My stomach cramps and I lean over the edge even further. A part of me genuinely wanted to trust Leon. To believe he could love me.
I was so stupid.
My cheeks heat through the damp tears as I get angrier with myself. I keep letting this happen. It’s never going to stop.
The wind around me picks up, and the purple glow over the water grows brighter. I stare at the waves.
It would be so easy.
Just another few millimeters, and I’ll be gone.
I’ll finally be free.
The thoughts are like a siren’s song, beckoning me closer.
My body sways with the increasingly violent wind, and I teeter on the edge, wondering whether I will decide to live today.
But the next moment, an arm wraps around my waist, and I’m yanked from the edge. Tumbling backwards, I land on a hard chest and immediately realize Sin’s arm is around me.
I move to shove him off but freeze when I see it. Directly above us, a purple vortex of energy is swirling, its size dwarfing the cliff. The crackling and roaring of electric energy and wind are almost deafening, drowning out the sounds of the waves below.
I recognize the storm. It’s a more intense version of what I created the night the forsaken crashed my apartment. Sin’s tattoos flare to life, and I watch, shocked, as the purple energy slowly dissipates. The red glow grows brighter, and I realize he’s working to nullify the energy I’ve accidentally created.
Once the storm has faded, I move to climb out of Sin’s grasp again, but he doesn’t loosen his hold on me. Instead, he spins me so I’m facing him, holding me close enough that I can feel his heart trying to hammer its way through his chest.
His tone is accusatory when he asks, “Were you about to jump?”
I frown at him. My mental state is a highly private matter and stays between me and my therapist.
My very non-existent therapist.
I decide to deflect.
“It doesn’t matter. Shouldn’t we be talking about that?” I ask, pointing at the sky that was exploding in a violent storm just moments before.
Sin doesn’t even glance up, his eyes locked on me. “I asked you if you were about to jump.”
His arms tighten around me even further.
I had just decided to step away from the cliff’s edge – right when he showed up, and the shame crushes me. I stare at a patch of rock between us, not wanting him to see my face when I answer, “I couldn’t do it. I wanted to, and I couldn’t. Okay?”
Sin sighs, and he releases me. I sit next to him, still trembling. We don’t look at each other and instead sit silently, watching the waves.
My tears haven’t stopped falling, but I’m too raw to care. If Sin is disgusted with me, then he can get in line. No matter how much he dislikes me, it has nothing on how much I hate myself.
After a time, he finally asks, “Why?”
I rest my head on my knees and figure I have nothing to lose at this point. “Because you were right. I let people use me. I’ve done horrible things. And even in this life, it hasn’t stopped. My life is bringing nothing but more pain. I can’t keep living like this. So, I thought dying might be a better option.”
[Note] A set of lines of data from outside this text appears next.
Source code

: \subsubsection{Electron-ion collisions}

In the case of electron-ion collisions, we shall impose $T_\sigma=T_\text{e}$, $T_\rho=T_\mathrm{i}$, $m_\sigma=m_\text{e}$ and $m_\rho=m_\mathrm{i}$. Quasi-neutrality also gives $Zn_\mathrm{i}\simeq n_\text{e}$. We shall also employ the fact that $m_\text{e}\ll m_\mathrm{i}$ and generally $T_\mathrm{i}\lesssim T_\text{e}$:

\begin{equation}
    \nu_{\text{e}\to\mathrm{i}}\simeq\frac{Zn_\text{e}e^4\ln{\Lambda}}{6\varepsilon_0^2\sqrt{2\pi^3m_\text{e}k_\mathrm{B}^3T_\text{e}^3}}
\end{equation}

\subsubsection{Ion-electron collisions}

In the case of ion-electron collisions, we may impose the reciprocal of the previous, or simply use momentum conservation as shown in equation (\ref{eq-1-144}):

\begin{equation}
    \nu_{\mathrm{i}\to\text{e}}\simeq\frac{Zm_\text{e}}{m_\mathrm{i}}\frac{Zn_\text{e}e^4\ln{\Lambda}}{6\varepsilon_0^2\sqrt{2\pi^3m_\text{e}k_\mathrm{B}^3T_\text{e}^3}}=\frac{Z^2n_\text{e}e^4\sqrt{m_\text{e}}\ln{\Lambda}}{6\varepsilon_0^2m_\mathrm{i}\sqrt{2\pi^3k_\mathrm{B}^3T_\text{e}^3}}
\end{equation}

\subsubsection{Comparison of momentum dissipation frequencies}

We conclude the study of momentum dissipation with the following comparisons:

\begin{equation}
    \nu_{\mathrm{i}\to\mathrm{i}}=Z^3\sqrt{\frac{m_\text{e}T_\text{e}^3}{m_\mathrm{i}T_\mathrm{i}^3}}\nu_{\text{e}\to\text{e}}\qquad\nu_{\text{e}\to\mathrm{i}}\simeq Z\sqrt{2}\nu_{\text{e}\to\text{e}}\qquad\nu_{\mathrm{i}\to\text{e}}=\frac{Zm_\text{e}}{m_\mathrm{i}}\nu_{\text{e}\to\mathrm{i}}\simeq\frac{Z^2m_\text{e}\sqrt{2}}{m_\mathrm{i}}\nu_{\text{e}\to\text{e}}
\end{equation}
Another tear falls, and I continue, “But you were right. I am weak. I’m too much of a coward to jump.”
I shift my arm to hide behind it, like the coward I am, wishing I could block it all out.
A gentle but firm hand pulls my arm down. He doesn’t let me go.
“Choosing to live is not a weakness. Being a survivor and continuing to fight, that is bravery. You let yourself be controlled, just as Cassandra did. But when she realized it, she fought for what was right. She was brave,” Sin answers as he watches me earnestly.
I frown at him, wondering how he could know that. But Sin continues before I have a chance to ask, “You’re at the same crossroads. There are atrocities being carried out in the realms. You aren’t the first or the last to be controlled by the whims of the Council. Ending your life is a way out, but it won’t make things better.”